Numa linha oposta à de Ayres Britto, Gilmar Mendes disse que proibir candidatura de pessoas que não foram condenadas em caráter definitivo representa uma absurda violação da presunção da inocência e dos direitos políticos básicos de qualquer cidadão. Para o ministro, nem a ditadura militar foi tão longe numa lei de restrição de direito político com base na ideia de moralidade e probidade. O ministro disse que a lei tem apelo popular, mas nem sempre a opinião pública está correta.
- A meu ver é completamente equivocada a utilização da expressão vontade do povo, opinião pública, para se relativizar o princípio da inocência no âmbito do sistema de inexigibilidades do direito eleitoral. Não podemos proceder a uma tal relativização levando em conta uma suposta maioria popular momentânea que prega a moralização da política à custa de um princípio tão caro à humanidade, que é o principio da presunção da não culpabilidade. Não se deve esquecer que essa tal opinião pública é a mesma que elege os candidatos fichas-sujas - argumentou.
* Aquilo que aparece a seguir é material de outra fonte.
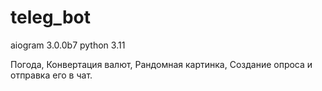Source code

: # teleg_bot
aiogram 3.0.0b7
python 3.11

Погода, Конвертация валют, Рандомная картинка, Создание опроса и отправка его в чат.

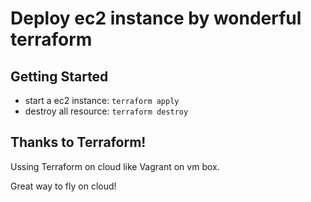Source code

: # Deploy ec2 instance by wonderful terraform

## Getting Started

* start a ec2 instance: `terraform apply`
* destroy all resource: `terraform destroy`


## Thanks to Terraform!

Ussing Terraform on cloud like Vagrant on vm box.

Great way to fly on cloud!
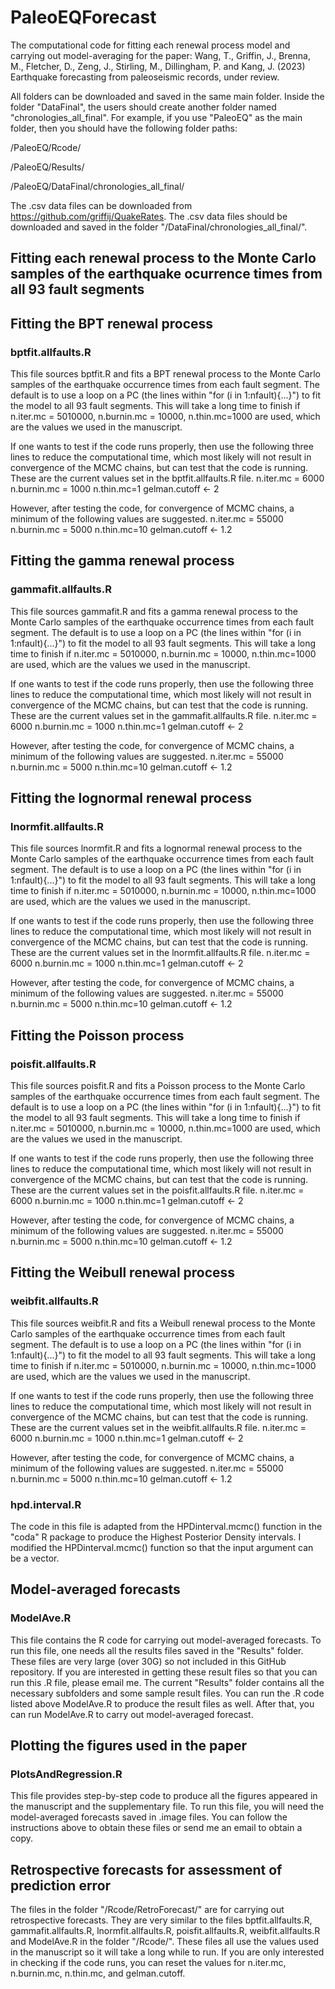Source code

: # PaleoEQForecast

The computational code for fitting each renewal process model and carrying out model-averaging for the paper: Wang, T., Griffin, J., Brenna, M., Fletcher, D., Zeng, J., Stirling, M., Dillingham, P. and Kang, J. (2023) Earthquake forecasting from paleoseismic records, under review.

All folders can be downloaded and saved in the same main folder. Inside the folder "DataFinal", the users should create another folder named "chronologies_all_final". For example, if you use "PaleoEQ" as the main folder, then you should have the following folder paths:

/PaleoEQ/Rcode/

/PaleoEQ/Results/

/PaleoEQ/DataFinal/chronologies_all_final/

The .csv data files can be downloaded from https://github.com/griffij/QuakeRates. The .csv data files should be downloaded and saved in the folder "/DataFinal/chronologies_all_final/".  

## Fitting each renewal process to the Monte Carlo samples of the earthquake ocurrence times from all 93 fault segments
## Fitting the BPT renewal process 
### bptfit.allfaults.R
This file sources bptfit.R and fits a BPT renewal process to the Monte Carlo samples of the earthquake occurrence times from each fault segment. The default is to use a loop on a PC (the lines within "for (i in 1:nfault){...}") to fit the model to all 93 fault segments. This will take a long time to finish if n.iter.mc = 5010000, n.burnin.mc = 10000, n.thin.mc=1000 are used, which are the values we used in the manuscript.

If one wants to test if the code runs properly, then use the following three lines to reduce the computational time, which most likely will not result in convergence of the MCMC chains, but can test that the code is running. These are the current values set in the bptfit.allfaults.R file.
n.iter.mc = 6000
n.burnin.mc = 1000
n.thin.mc=1
gelman.cutoff <- 2

However, after testing the code, for convergence of MCMC chains, a minimum of the following values are suggested.
n.iter.mc = 55000
n.burnin.mc = 5000
n.thin.mc=10
gelman.cutoff <- 1.2

## Fitting the gamma renewal process 
### gammafit.allfaults.R
This file sources gammafit.R and fits a gamma renewal process to the Monte Carlo samples of the earthquake occurrence times from each fault segment. The default is to use a loop on a PC (the lines within "for (i in 1:nfault){...}") to fit the model to all 93 fault segments. This will take a long time to finish if n.iter.mc = 5010000, n.burnin.mc = 10000, n.thin.mc=1000 are used, which are the values we used in the manuscript.

If one wants to test if the code runs properly, then use the following three lines to reduce the computational time, which most likely will not result in convergence of the MCMC chains, but can test that the code is running. These are the current values set in the gammafit.allfaults.R file.
n.iter.mc = 6000
n.burnin.mc = 1000
n.thin.mc=1
gelman.cutoff <- 2

However, after testing the code, for convergence of MCMC chains, a minimum of the following values are suggested.
n.iter.mc = 55000
n.burnin.mc = 5000
n.thin.mc=10
gelman.cutoff <- 1.2

## Fitting the lognormal renewal process 
### lnormfit.allfaults.R
This file sources lnormfit.R and fits a lognormal renewal process to the Monte Carlo samples of the earthquake occurrence times from each fault segment. The default is to use a loop on a PC (the lines within "for (i in 1:nfault){...}") to fit the model to all 93 fault segments. This will take a long time to finish if n.iter.mc = 5010000, n.burnin.mc = 10000, n.thin.mc=1000 are used, which are the values we used in the manuscript.

If one wants to test if the code runs properly, then use the following three lines to reduce the computational time, which most likely will not result in convergence of the MCMC chains, but can test that the code is running. These are the current values set in the lnormfit.allfaults.R file.
n.iter.mc = 6000
n.burnin.mc = 1000
n.thin.mc=1
gelman.cutoff <- 2

However, after testing the code, for convergence of MCMC chains, a minimum of the following values are suggested.
n.iter.mc = 55000
n.burnin.mc = 5000
n.thin.mc=10
gelman.cutoff <- 1.2

## Fitting the Poisson process 
### poisfit.allfaults.R
This file sources poisfit.R and fits a Poisson process to the Monte Carlo samples of the earthquake occurrence times from each fault segment. The default is to use a loop on a PC (the lines within "for (i in 1:nfault){...}") to fit the model to all 93 fault segments. This will take a long time to finish if n.iter.mc = 5010000, n.burnin.mc = 10000, n.thin.mc=1000 are used, which are the values we used in the manuscript.

If one wants to test if the code runs properly, then use the following three lines to reduce the computational time, which most likely will not result in convergence of the MCMC chains, but can test that the code is running. These are the current values set in the poisfit.allfaults.R file.
n.iter.mc = 6000
n.burnin.mc = 1000
n.thin.mc=1
gelman.cutoff <- 2

However, after testing the code, for convergence of MCMC chains, a minimum of the following values are suggested.
n.iter.mc = 55000
n.burnin.mc = 5000
n.thin.mc=10
gelman.cutoff <- 1.2

## Fitting the Weibull renewal process 
### weibfit.allfaults.R
This file sources weibfit.R and fits a Weibull renewal process to the Monte Carlo samples of the earthquake occurrence times from each fault segment. The default is to use a loop on a PC (the lines within "for (i in 1:nfault){...}") to fit the model to all 93 fault segments. This will take a long time to finish if n.iter.mc = 5010000, n.burnin.mc = 10000, n.thin.mc=1000 are used, which are the values we used in the manuscript.

If one wants to test if the code runs properly, then use the following three lines to reduce the computational time, which most likely will not result in convergence of the MCMC chains, but can test that the code is running. These are the current values set in the weibfit.allfaults.R file.
n.iter.mc = 6000
n.burnin.mc = 1000
n.thin.mc=1
gelman.cutoff <- 2

However, after testing the code, for convergence of MCMC chains, a minimum of the following values are suggested.
n.iter.mc = 55000
n.burnin.mc = 5000
n.thin.mc=10
gelman.cutoff <- 1.2

### hpd.interval.R
The code in this file is adapted from the HPDinterval.mcmc() function in the "coda" R package to produce the Highest Posterior Density intervals. I modified the HPDinterval.mcmc() function so that the input argument can be a vector.

## Model-averaged forecasts
### ModelAve.R
This file contains the R code for carrying out model-averaged forecasts. To run this file, one needs all the results files saved in the "Results" folder. These files are very large (over 30G) so not included in this GitHub repository. If you are interested in getting these result files so that you can run this .R file, please email me. The current "Results" folder contains all the necessary subfolders and some sample result files. You can run the .R code listed above ModelAve.R to produce the result files as well. After that, you can run ModelAve.R to carry out model-averaged forecast.

## Plotting the figures used in the paper 
### PlotsAndRegression.R
This file provides step-by-step code to produce all the figures appeared in the manuscript and the supplementary file. To run this file, you will need the model-averaged forecasts saved in .image files. You can follow the instructions above to obtain these files or send me an email to obtain a copy.

## Retrospective forecasts for assessment of prediction error
The files in the folder "/Rcode/RetroForecast/" are for carrying out retrospective forecasts. They are very similar to the files bptfit.allfaults.R, gammafit.allfaults.R, lnormfit.allfaults.R, poisfit.allfaults.R, weibfit.allfaults.R and ModelAve.R in the folder "/Rcode/". These files all use the values used in the manuscript so it will take a long while to run. If you are only interested in checking if the code runs, you can reset the values for n.iter.mc, n.burnin.mc, n.thin.mc, and gelman.cutoff.



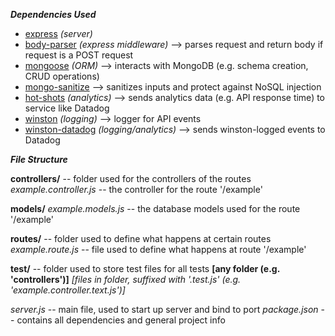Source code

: ***Dependencies Used***
- [express](https://npmjs.com/package/express) *(server)*
- [body-parser](https://npmjs.com/package/) *(express middleware)* --> parses request and return body if request is a POST request
- [mongoose](https://npmjs.com/package/mongoose) *(ORM)* --> interacts with MongoDB (e.g. schema creation, CRUD operations)
- [mongo-sanitize](https://npmjs.com/package/mongo-sanitize) --> sanitizes inputs and protect against NoSQL injection
- [hot-shots](https://npmjs.com/package/hot-shots) *(analytics)* --> sends analytics data (e.g. API response time) to service like Datadog
- [winston](https://npmjs.com/package/winston) *(logging)* --> logger for API events
- [winston-datadog](https://npmjs.com/package/winston-datadog) *(logging/analytics)* --> sends winston-logged events to Datadog

***File Structure***

**controllers/** -- folder used for the controllers of the routes
    *example.controller.js* -- the controller for the route '/example'

**models/**
    *example.models.js* -- the database models used for the route '/example'

**routes/** -- folder used to define what happens at certain routes
    *example.route.js* -- file used to define what happens at route '/example'

**test/** -- folder used to store test files for all tests
    **\[any folder (e.g. 'controllers')\]**
        *\[files in folder, suffixed with '.test.js' (e.g. 'example.controller.text.js')\]*

*server.js* -- main file, used to start up server and bind to port
*package.json* -- contains all dependencies and general project info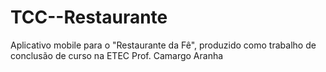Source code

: # TCC--Restaurante
Aplicativo mobile para o "Restaurante da Fê", produzido como trabalho de conclusão de curso na ETEC Prof. Camargo Aranha
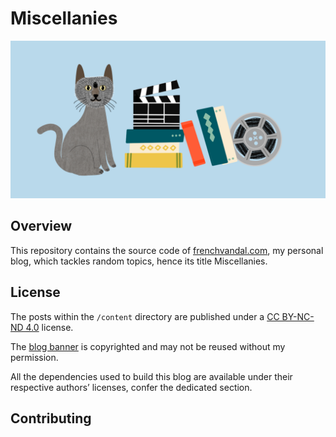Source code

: # Miscellanies

![frenchvandal.com official banner](https://raw.githubusercontent.com/frenchvandal/frenchvandal/master/static/img/banner.webp "Official banner")

## Overview

This repository contains the source code of [frenchvandal.com](https://frenchvandal.com), my personal blog, which tackles random topics, hence its title Miscellanies.

## License

The posts within the `/content` directory are published under a [CC BY-NC-ND 4.0](https://creativecommons.org/licenses/by-nc-nd/4.0/) license.

The [blog banner](/static/banner.png?raw=true) is copyrighted and may not be reused without my permission.

All the dependencies used to build this blog are available under their respective authors’ licenses, confer the dedicated section.

## Contributing
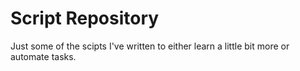 # Script Repository
Just some of the scipts I've written to either learn a little bit more or automate tasks.
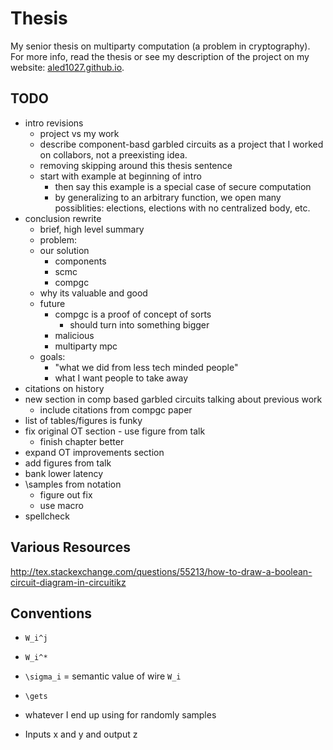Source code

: # Thesis
My senior thesis on multiparty computation (a problem in cryptography). For more info, read the thesis or see my description of the project on my website: [aled1027.github.io](aled1027.github.io).

## TODO
- intro revisions
    - project vs my work
    - describe component-basd garbled circuits as a project that I worked on collabors, not a preexisting idea.
    - removing skipping around this thesis sentence
    - start with example at beginning of intro
        - then say this example is a special case of secure computation
        - by generalizing to an arbitrary function, we open many possiblities: elections, elections with no centralized body, etc. 
- conclusion rewrite
    - brief, high level summary
    - problem:
    - our solution
        - components
        - scmc
        - compgc
    - why its valuable and good
    - future 
        - compgc is a proof of concept of sorts
             - should turn into something bigger
        - malicious
        - multiparty mpc
    - goals:
        - "what we did from less tech minded people"
        - what I want people to take away
- citations on history
- new section in comp based garbled circuits talking about previous work
    - include citations from compgc paper
- list of tables/figures is funky
- fix original OT section - use figure from talk
    - finish chapter better
- expand OT improvements section
- add figures from talk
- bank lower latency
- \samples from notation
    - figure out fix
    - use macro
- spellcheck

## Various Resources
http://tex.stackexchange.com/questions/55213/how-to-draw-a-boolean-circuit-diagram-in-circuitikz

## Conventions
- `W_i^j`
- `W_i^*`
- `\sigma_i` = semantic value of wire `W_i`
- `\gets`
- whatever I end up using for randomly samples

- Inputs x and y and output z

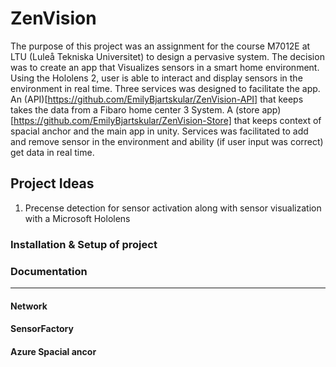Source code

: # ZenVision
The purpose of this project was an assignment for the course M7012E at LTU (Luleå Tekniska Universitet) to design a pervasive system. The decision was to create an app that Visualizes sensors in a smart home environment. Using the Hololens 2, user is able to interact and display sensors in the environment in real time. Three services was designed to facilitate the app. An (API)[https://github.com/EmilyBjartskular/ZenVision-API] that keeps takes the data from a Fibaro home center 3 System. A (store app)[https://github.com/EmilyBjartskular/ZenVision-Store] that keeps context of spacial anchor and the main app in unity. Services was facilitated to add and remove sensor in the environment and ability (if user input was correct) get data in real time.
## Project Ideas

1. Precense detection for sensor activation along with sensor visualization with a Microsoft Hololens


### Installation & Setup of project



### Documentation
___
#### Network

#### SensorFactory

#### Azure Spacial ancor

####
Marco Aurélio, autor de um dos votos mais aguardados do dia, se manifestou a favor do principal ponto da lei. Para ele, a exigência da ficha limpa para candidaturas está devidamente amparada pela Constituição. O ministro entendeu, no entanto, que as regras não podem ser aplicadas a casos anteriores à aprovação do texto, em 2010. Neste ponto, ele acabou se alinhando a Gilmar Mendes, Celso de Mello e Peluso, que foram totalmente contra a lei. Mas as ressalvas do ministro não afetaram o resultado geral. A maioria considerou a lei integralmente constitucional.
Ataques ao caráter retroativo
Celso de Mello também fez duros ataques ao texto. Para ele, as restrições não podem atingir políticos que, embora condenados em órgãos colegiados, têm direito a recursos e podem ver eventuais condenações anuladas ou reformadas por instâncias superiores. O ministro considerou igualmente inaceitável o caráter retroativo da lei. Na sessão de quarta-feira, Mello disse também disse que nem governos autoritários do país criaram uma lei tão dura com o pretexto de moralização da vida pública.
- Não admito que uma decisão ainda recorrível possa gerar inelegibilidade - disse.
O presidente da Corte, Cezar Peluso, terminou o julgamento votando pela inconstitucionalidade da Lei da Ficha Limpa. Segundo ele, não é possível tornar inelegível alguém condenado em órgão colegiado que ainda pode recorrer da decisão.
- O que se quer preservar é a condição do réu antes do julgamento para que ele não seja tratado como era antes da Revolução Francesa - disse.
A decisão do STF também mantém o dispositivo que impede a candidatura de quem renuncia ao mandato para escapar de cassação.